As a parent, I will be purchasing the original versions of Matilda and James and the Giant Peach for my young children. I don’t believe we can erase all outdated and potentially offensive words from literature. In fact, trying to pretend troubling words don’t exist eliminates opportunities for elementary school children—the targeted age of Dahl’s works—to learn. Talking with children about language in books can be an important moment in their development.
I would also caution against erasing problematic language in Dahl’s fictional stories as a way of somehow correcting or distracting from problems in his real life. He was accused of anti-Semitism and, as a result, has been passed over for national honors, such as being commemorated on a Royal Mint coin, which I think is appropriate. A way to make sense of an author’s complicated legacy is not by conveniently changing his fictional words.

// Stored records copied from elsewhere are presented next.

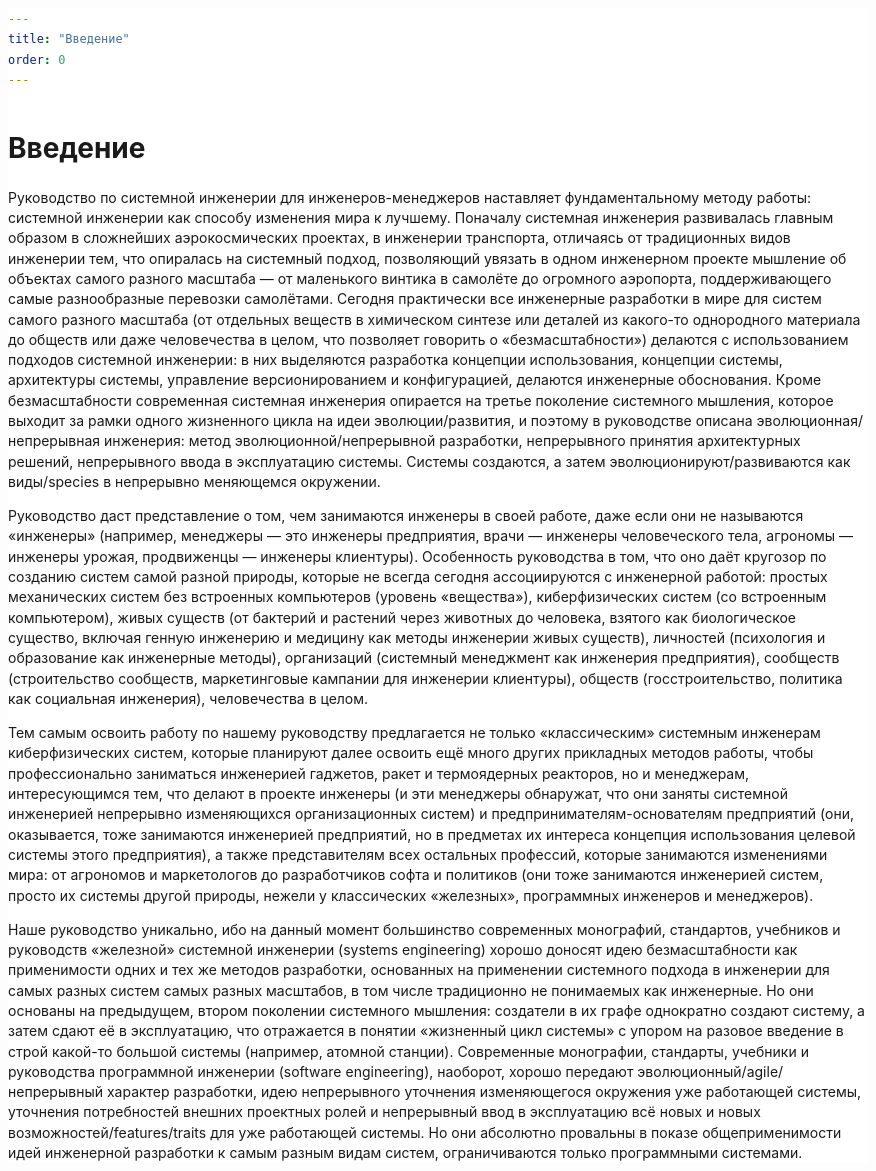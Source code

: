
 ```yaml
---
title: "Введение"
order: 0
---
```


# Введение

Руководство по системной инженерии для инженеров-менеджеров наставляет фундаментальному методу работы: системной инженерии как способу изменения мира к лучшему. Поначалу системная инженерия развивалась главным образом в сложнейших аэрокосмических проектах, в инженерии транспорта, отличаясь от традиционных видов инженерии тем, что опиралась на системный подход, позволяющий увязать в одном инженерном проекте мышление об объектах самого разного масштаба — от маленького винтика в самолёте до огромного аэропорта, поддерживающего самые разнообразные перевозки самолётами. Сегодня практически все инженерные разработки в мире для систем самого разного масштаба (от отдельных веществ в химическом синтезе или деталей из какого-то однородного материала до обществ или даже человечества в целом, что позволяет говорить о «безмасштабности») делаются с использованием подходов системной инженерии: в них выделяются разработка концепции использования, концепции системы, архитектуры системы, управление версионированием и конфигурацией, делаются инженерные обоснования. Кроме безмасштабности современная системная инженерия опирается на третье поколение системного мышления, которое выходит за рамки одного жизненного цикла на идеи эволюции/развития, и поэтому в руководстве описана эволюционная/непрерывная инженерия: метод эволюционной/непрерывной разработки, непрерывного принятия архитектурных решений, непрерывного ввода в эксплуатацию системы. Системы создаются, а затем эволюционируют/развиваются как виды/species в непрерывно меняющемся окружении.

Руководство даст представление о том, чем занимаются инженеры в своей работе, даже если они не называются «инженеры» (например, менеджеры — это инженеры предприятия, врачи — инженеры человеческого тела, агрономы — инженеры урожая, продвиженцы — инженеры клиентуры). Особенность руководства в том, что оно даёт кругозор по созданию систем самой разной природы, которые не всегда сегодня ассоциируются с инженерной работой: простых механических систем без встроенных компьютеров (уровень «вещества»), киберфизических систем (со встроенным компьютером), живых существ (от бактерий и растений через животных до человека, взятого как биологическое существо, включая генную инженерию и медицину как методы инженерии живых существ), личностей (психология и образование как инженерные методы), организаций (системный менеджмент как инженерия предприятия), сообществ (строительство сообществ, маркетинговые кампании для инженерии клиентуры), обществ (госстроительство, политика как социальная инженерия), человечества в целом.

Тем самым освоить работу по нашему руководству предлагается не только «классическим» системным инженерам киберфизических систем, которые планируют далее освоить ещё много других прикладных методов работы, чтобы профессионально заниматься инженерией гаджетов, ракет и термоядерных реакторов, но и менеджерам, интересующимся тем, что делают в проекте инженеры (и эти менеджеры обнаружат, что они заняты системной инженерией непрерывно изменяющихся организационных систем) и предпринимателям-основателям предприятий (они, оказывается, тоже занимаются инженерией предприятий, но в предметах их интереса концепция использования целевой системы этого предприятия), а также представителям всех остальных профессий, которые занимаются изменениями мира: от агрономов и маркетологов до разработчиков софта и политиков (они тоже занимаются инженерией систем, просто их системы другой природы, нежели у классических «железных», программных инженеров и менеджеров).

Наше руководство уникально, ибо на данный момент большинство современных монографий, стандартов, учебников и руководств «железной» системной инженерии (systems engineering) хорошо доносят идею безмасштабности как применимости одних и тех же методов разработки, основанных на применении системного подхода в инженерии для самых разных систем самых разных масштабов, в том числе традиционно не понимаемых как инженерные. Но они основаны на предыдущем, втором поколении системного мышления: создатели в их графе однократно создают систему, а затем сдают её в эксплуатацию, что отражается в понятии «жизненный цикл системы» с упором на разовое введение в строй какой-то большой системы (например, атомной станции). Современные монографии, стандарты, учебники и руководства программной инженерии (software engineering), наоборот, хорошо передают эволюционный/agile/непрерывный характер разработки, идею непрерывного уточнения изменяющегося окружения уже работающей системы, уточнения потребностей внешних проектных ролей и непрерывный ввод в эксплуатацию всё новых и новых возможностей/features/traits для уже работающей системы. Но они абсолютно провальны в показе общеприменимости идей инженерной разработки к самым разным видам систем, ограничиваются только программными системами.
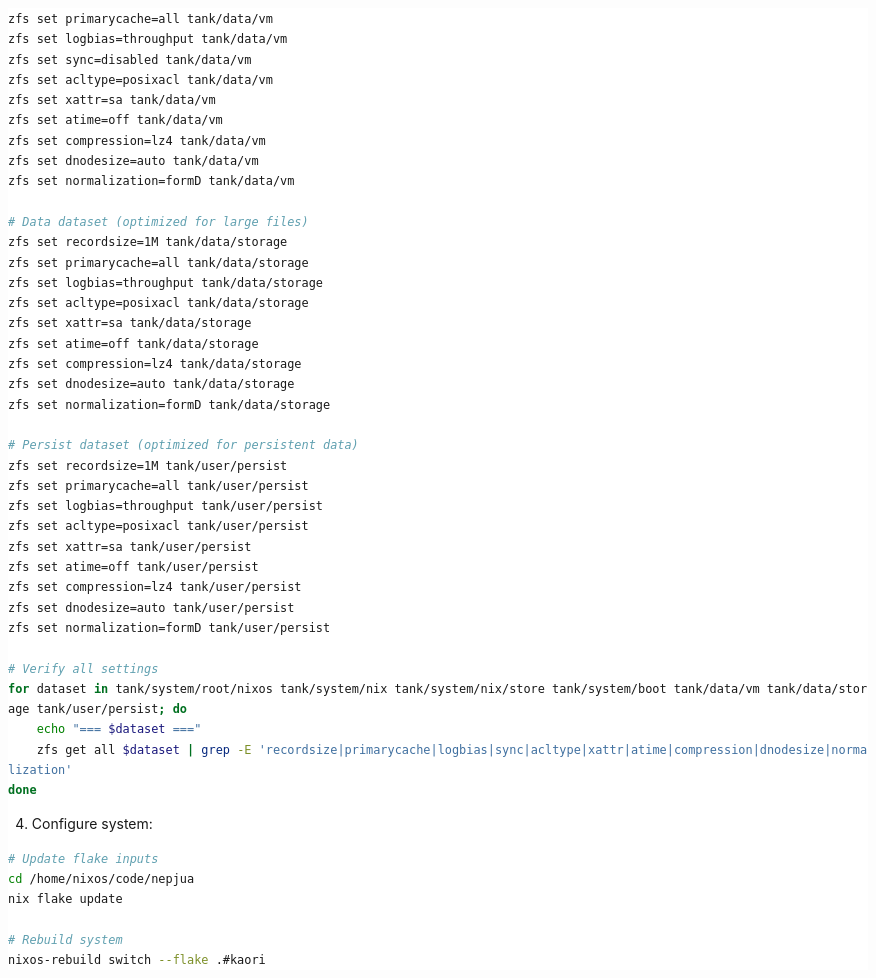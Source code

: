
 ```bash
zfs set primarycache=all tank/data/vm
zfs set logbias=throughput tank/data/vm
zfs set sync=disabled tank/data/vm
zfs set acltype=posixacl tank/data/vm
zfs set xattr=sa tank/data/vm
zfs set atime=off tank/data/vm
zfs set compression=lz4 tank/data/vm
zfs set dnodesize=auto tank/data/vm
zfs set normalization=formD tank/data/vm

# Data dataset (optimized for large files)
zfs set recordsize=1M tank/data/storage
zfs set primarycache=all tank/data/storage
zfs set logbias=throughput tank/data/storage
zfs set acltype=posixacl tank/data/storage
zfs set xattr=sa tank/data/storage
zfs set atime=off tank/data/storage
zfs set compression=lz4 tank/data/storage
zfs set dnodesize=auto tank/data/storage
zfs set normalization=formD tank/data/storage

# Persist dataset (optimized for persistent data)
zfs set recordsize=1M tank/user/persist
zfs set primarycache=all tank/user/persist
zfs set logbias=throughput tank/user/persist
zfs set acltype=posixacl tank/user/persist
zfs set xattr=sa tank/user/persist
zfs set atime=off tank/user/persist
zfs set compression=lz4 tank/user/persist
zfs set dnodesize=auto tank/user/persist
zfs set normalization=formD tank/user/persist

# Verify all settings
for dataset in tank/system/root/nixos tank/system/nix tank/system/nix/store tank/system/boot tank/data/vm tank/data/storage tank/user/persist; do
    echo "=== $dataset ==="
    zfs get all $dataset | grep -E 'recordsize|primarycache|logbias|sync|acltype|xattr|atime|compression|dnodesize|normalization'
done
```

4. Configure system:

```bash
# Update flake inputs
cd /home/nixos/code/nepjua
nix flake update

# Rebuild system
nixos-rebuild switch --flake .#kaori
```
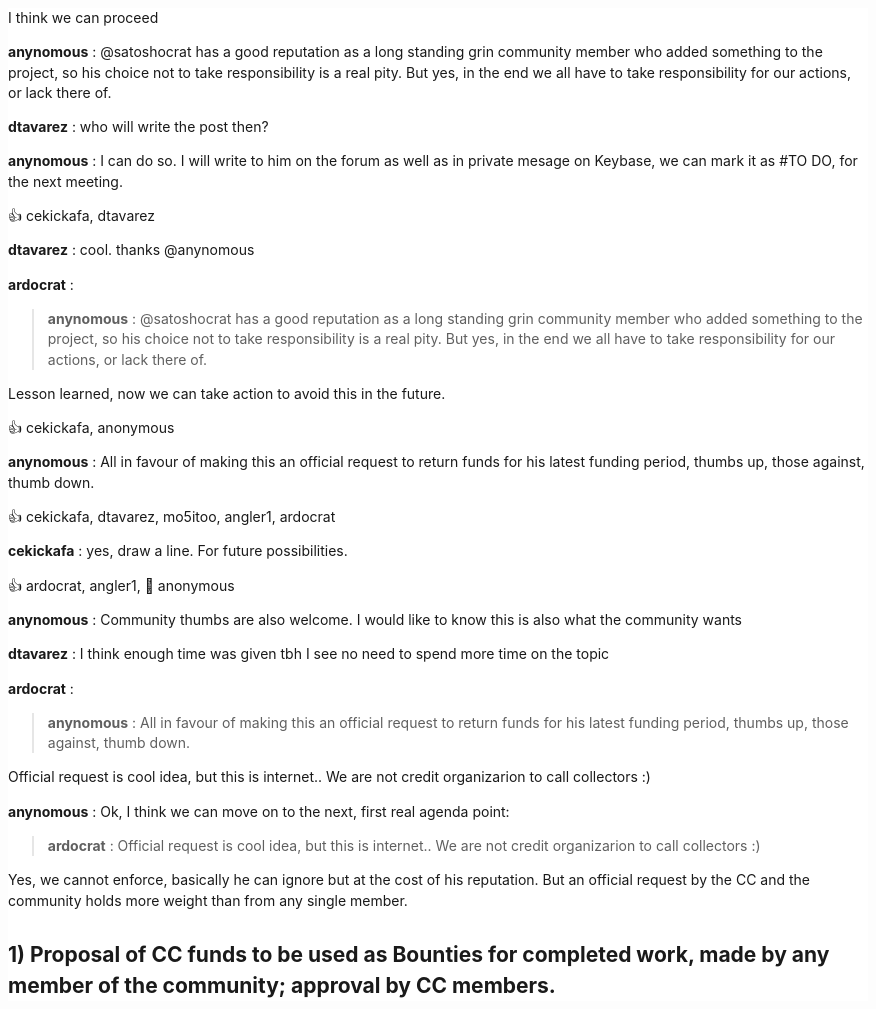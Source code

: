 I think we can proceed

__anynomous__ :  @satoshocrat has a good reputation as a long standing grin community member who added something to the project, so his choice not to take responsibility is a real pity. But yes, in the end we all have to take responsibility for our actions, or lack there of.

__dtavarez__ : who will write the post then?

__anynomous__ : I can do so. I will write to him on the forum as well as in private mesage on Keybase, we can mark it as 
#TO DO, for the next meeting.

👍 cekickafa, dtavarez

__dtavarez__ : cool. thanks @anynomous


__ardocrat__ : 

>__anynomous__ :  @satoshocrat has a good reputation as a long standing grin community member who added something to the project, so his choice not to take responsibility is a real pity. But yes, in the end we all have to take responsibility for our actions, or lack there of.

Lesson learned, now we can take action to avoid this in the future.

👍 cekickafa, anonymous

__anynomous__ : All in favour of making this an official request to return funds for his latest funding period, thumbs up, those against, thumb down.

👍 cekickafa, dtavarez, mo5itoo, angler1, ardocrat

__cekickafa__ : yes, draw a line. For future possibilities.

👍 ardocrat, angler1, 💯  anonymous

__anynomous__ : Community thumbs are also welcome. I would like to know this is also what the community wants

__dtavarez__ : I think enough time was given tbh I see no need to spend more time on the topic


__ardocrat__ : 

>__anynomous__ : All in favour of making this an official request to return funds for his latest funding period, thumbs up, those against, thumb down.

Official request is cool idea, but this is internet.. We are not credit organizarion to call collectors :)

__anynomous__ : Ok, I think we can move on to the next, first real agenda point:

>__ardocrat__ : Official request is cool idea, but this is internet.. We are not credit organizarion to call collectors :)

Yes, we cannot enforce, basically he can ignore but at the cost of his reputation. But an official request by the CC and the community holds more weight than from any single member.


## 1) Proposal of CC funds to be used as Bounties for completed work, made by any member of the community; approval by CC members.
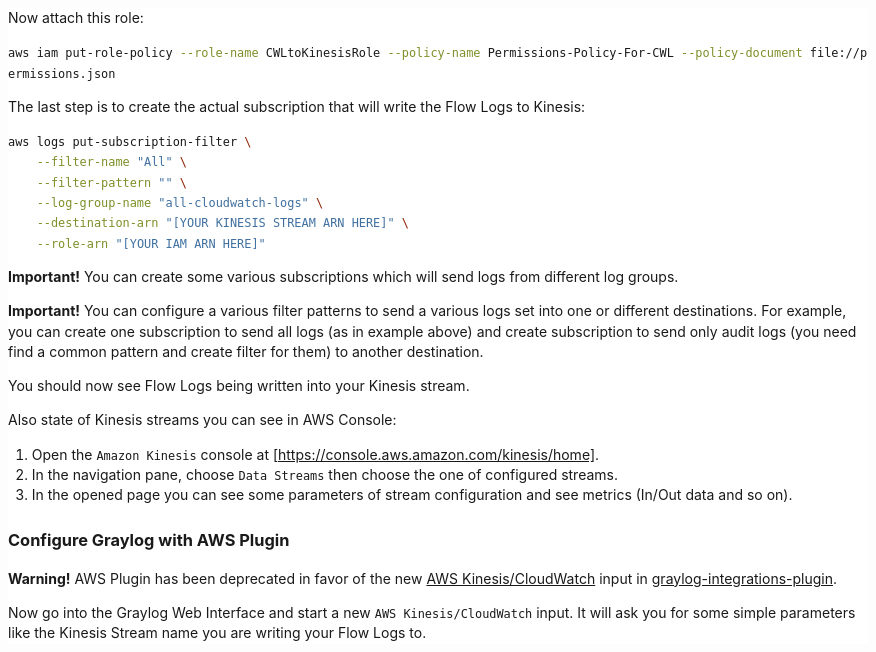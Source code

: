 Now attach this role:

```bash
aws iam put-role-policy --role-name CWLtoKinesisRole --policy-name Permissions-Policy-For-CWL --policy-document file://permissions.json
```

The last step is to create the actual subscription that will write the Flow Logs to Kinesis:

```bash
aws logs put-subscription-filter \
    --filter-name "All" \
    --filter-pattern "" \
    --log-group-name "all-cloudwatch-logs" \
    --destination-arn "[YOUR KINESIS STREAM ARN HERE]" \
    --role-arn "[YOUR IAM ARN HERE]"
```

**Important!** You can create some various subscriptions which will send logs from different log groups.

**Important!** You can configure a various filter patterns to send a various logs set into one or
different destinations. For example, you can create one subscription to send all logs (as in example above) and create
subscription to send only audit logs (you need find a common pattern and create filter for them) to another destination.

You should now see Flow Logs being written into your Kinesis stream.

Also state of Kinesis streams you can see in AWS Console:

1. Open the `Amazon Kinesis` console at [https://console.aws.amazon.com/kinesis/home].
2. In the navigation pane, choose `Data Streams` then choose the one of configured streams.
3. In the opened page you can see some parameters of stream configuration and see metrics (In/Out data and so on).

### Configure Graylog with AWS Plugin

**Warning!** AWS Plugin has been deprecated in favor of the new
[AWS Kinesis/CloudWatch](https://go2docs.graylog.org/current/getting_in_log_data/aws_kinesis_cloudwatch_input.html)
input in
[graylog-integrations-plugin](https://github.com/Graylog2/graylog-plugin-integrations).

Now go into the Graylog Web Interface and start a new `AWS Kinesis/CloudWatch` input.
It will ask you for some simple parameters like the Kinesis Stream name you are writing your Flow Logs to.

My hope is that we can capitalize on the international attention garnered from this debate about one classic children’s book author to engage in a broader conversation about representation in children’s stories. Instead of changing outmoded words in Dahl’s texts, perhaps future film adaptations of his novels can more effectively bring his stories to diverse 21st-century audiences. I certainly don’t think we should throw away classic texts—even the problematic ones—but we can keep reading the classics while making room for more writers from underrepresented groups.
So, go ahead and pick up a version of Charlie and the Chocolate Factory with the words Roald Dahl actually wrote. And, while you’re at the bookstore, discover a new author too.
Sheila Cordner is a senior lecturer in humanities in Boston University’s College of General Studies and the author of Who’s Hiding In This Book?, a children’s book that introduces young readers to great works of literature and the authors who created them. She can be reached at scordner@bu.edu.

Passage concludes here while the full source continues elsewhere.